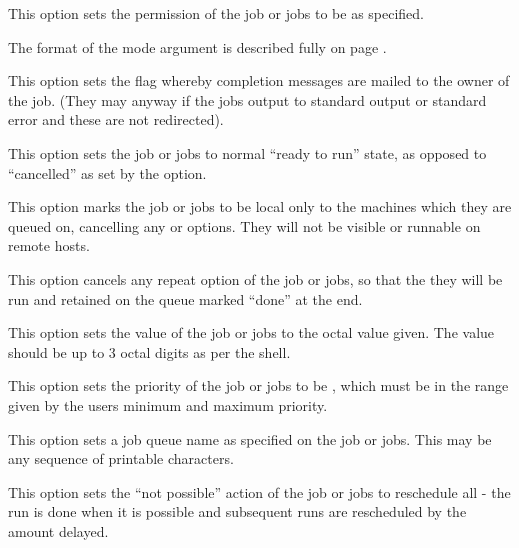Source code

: 
This option sets the permission of the job or jobs to be as specified.

The format of the mode argument is described fully on page \pageref{btjchange:modefmt}.



This option sets the flag whereby completion messages are mailed to the owner of the job. (They may anyway if the jobs output to standard
output or standard error and these are not redirected).


This option sets the job or jobs to normal ``ready to run'' state, as opposed to ``cancelled'' as set by the  option.


This option marks the job or jobs to be local only to the machines which they are queued on, cancelling any  or  options. They will not be visible or runnable on remote hosts.


This option cancels any repeat option of the job or jobs, so that the they will be run and retained on the queue marked ``done'' at the end.


This option sets the  value of the job or jobs to the octal value given. The value should be up to 3 octal digits as
per the shell.


This option sets the priority of the job or jobs to be , which must be in the range given by the user{\textquotesingle}s minimum
and maximum priority.


This option sets a job queue name as specified on the job or jobs. This may be any sequence of printable characters.


This option sets the ``not possible'' action of the job or jobs to reschedule all - the run is done when it is possible
and subsequent runs are rescheduled by the amount delayed.

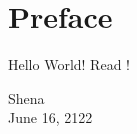 \documentclass[a4paper,12pt]{article}
\begin{document}
\section*{Preface}
Hello World! Read \cite{author:book-title}!

\begin{flushright}
	Shena\\
	June 16, 2122
\end{flushright}
\end{document}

****

» **Your instructions**
All records above need to be returned exactly. Omit the pictures.

» **Written response**
Source code

: 
This option sets the permission of the job or jobs to be as specified.

The format of the mode argument is described fully on page \pageref{btjchange:modefmt}.



This option sets the flag whereby completion messages are mailed to the owner of the job. (They may anyway if the jobs output to standard
output or standard error and these are not redirected).


This option sets the job or jobs to normal ``ready to run'' state, as opposed to ``cancelled'' as set by the  option.


This option marks the job or jobs to be local only to the machines which they are queued on, cancelling any  or  options. They will not be visible or runnable on remote hosts.


This option cancels any repeat option of the job or jobs, so that the they will be run and retained on the queue marked ``done'' at the end.


This option sets the  value of the job or jobs to the octal value given. The value should be up to 3 octal digits as
per the shell.


This option sets the priority of the job or jobs to be , which must be in the range given by the user{\textquotesingle}s minimum
and maximum priority.


This option sets a job queue name as specified on the job or jobs. This may be any sequence of printable characters.


This option sets the ``not possible'' action of the job or jobs to reschedule all - the run is done when it is possible
and subsequent runs are rescheduled by the amount delayed.

 \documentclass[a4paper,12pt]{article}
\begin{document}
\section*{Preface}
Hello World! Read \cite{author:book-title}!

\begin{flushright}
	Shena\\
	June 16, 2122
\end{flushright}
\end{document}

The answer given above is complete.